OK, the fix doesn't seem to cause a regression, so I'm going to queue
it.

> Can you also please follow the following part? It will greatly help to
> keep the process running and make the bot able conclude when it has
> the fix in all branches and report other similarly looking issues in
> future. Thanks.
>
> > syzbot will keep track of this bug report.
> > Once a fix for this bug is committed, please reply to this email with:
> > #syz fix: exact-commit-title
> > Note: all commands must start from beginning of the line.

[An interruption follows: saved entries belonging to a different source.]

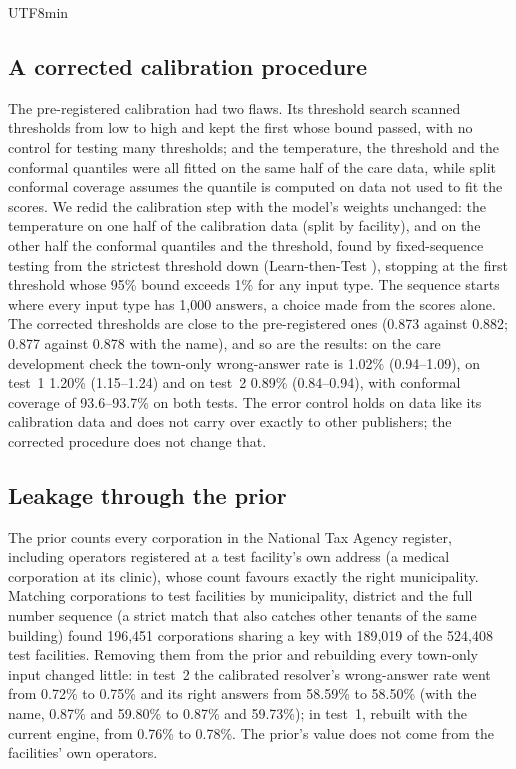 \documentclass[10pt]{article}
\begin{document}
\begin{CJK}{UTF8}{min}
\subsection{A corrected calibration procedure}\label{sec:recal}
The pre-registered calibration had two flaws. Its threshold search scanned thresholds from low to high and
kept the first whose bound passed, with no control for testing many thresholds; and the temperature, the
threshold and the conformal quantiles were all fitted on the same half of the care data, while split
conformal coverage assumes the quantile is computed on data not used to fit the scores. We redid the
calibration step with the model's weights unchanged: the temperature on one half of the calibration data
(split by facility), and on the other half the conformal quantiles and the threshold, found by
fixed-sequence testing from the strictest threshold down (Learn-then-Test \cite{ltt}), stopping at the first
threshold whose 95\% bound exceeds 1\% for any input type. The sequence starts where every input type has
1,000 answers, a choice made from the scores alone. The corrected thresholds are close to the
pre-registered ones (0.873 against 0.882; 0.877 against 0.878 with the name), and so are the results: on
the care development check the town-only wrong-answer rate is 1.02\% (0.94--1.09), on test~1 1.20\%
(1.15--1.24) and on test~2 0.89\% (0.84--0.94), with conformal coverage of 93.6--93.7\% on both tests. The
error control holds on data like its calibration data and does not carry over exactly to other
publishers; the corrected procedure does not change that.

\subsection{Leakage through the prior}
The prior counts every corporation in the National Tax Agency register, including operators registered
at a test facility's own address (a medical corporation at its clinic), whose count favours exactly the
right municipality. Matching corporations to test facilities by municipality, district and the full
number sequence (a strict match that also catches other tenants of the same building) found 196,451
corporations sharing a key with 189,019 of the 524,408 test facilities. Removing them from the prior and
rebuilding every town-only input changed little: in test~2 the calibrated resolver's wrong-answer rate went
from 0.72\% to 0.75\% and its right answers from 58.59\% to 58.50\% (with the name, 0.87\% and 59.80\% to
0.87\% and 59.73\%); in test~1, rebuilt with the current engine, from 0.76\% to 0.78\%. The prior's value
does not come from the facilities' own operators.


\end{CJK}
\end{document}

Shall I wait until it lands to Linus tree? Or the criteria suffice
with subsystem tree?

Also, I pasted the bot from address as is as the reporter, but it
looks a bit messy. How is this supposed to be?


thanks,

Takashi

>
> > thanks,
> >
> > Takashi
> >
> > -- 8< --
> > From: Takashi Iwai <tiwai@xxxxxxx>
> > Subject: [PATCH] ALSA: seq: Fix nested rwsem annotation for lockdep splat
> >
> > syzkaller reported the lockdep splat due to the possible deadlock of
> > grp->list_mutex of each sequencer client object. Actually this is
> > rather a false-positive report due to the missing nested lock
> > annotations. The sequencer client may deliver the event directly to
> > another client which takes own other lock.
> >
> > For addressing this issue, this patch replaces the simple down_read()
> > with down_read_nested(). As a lock subclass, the already existing
> > "hop" can be re-used, which indicates the depth of the call.
> >
> > Reference: http://lkml.kernel.org/r/089e082686ac9b482e055c832617@xxxxxxxxxx
> > Reported-by: syzbot <bot+7feb8de6b4d6bf810cf098bef942cc387e79d0ad@xxxxxxxxxxxxxxxxxxxxxxxxx>
> > Reported-by: Dmitry Vyukov <dvyukov@xxxxxxxxxx>
> > Cc: <stable@xxxxxxxxxxxxxxx>
> > Signed-off-by: Takashi Iwai <tiwai@xxxxxxx>
> > ---
> > sound/core/seq/seq_clientmgr.c | 2 +-
> > 1 file changed, 1 insertion(+), 1 deletion(-)
> >
> > diff --git a/sound/core/seq/seq_clientmgr.c b/sound/core/seq/seq_clientmgr.c
> > index 6c9cba2166d9..d10c780dfd54 100644
> > --- a/sound/core/seq/seq_clientmgr.c
> > +++ b/sound/core/seq/seq_clientmgr.c
> > @@ -663,7 +663,7 @@ static int deliver_to_subscribers(struct snd_seq_client *client,
> > if (atomic)
> > read_lock(&grp->list_lock);
> > else
> > - down_read(&grp->list_mutex);
> > + down_read_nested(&grp->list_mutex, hop);
> > list_for_each_entry(subs, &grp->list_head, src_list) {
> > /* both ports ready? */
> > if (atomic_read(&subs->ref_count) != 2)
> > --
> > 2.14.2
> >
>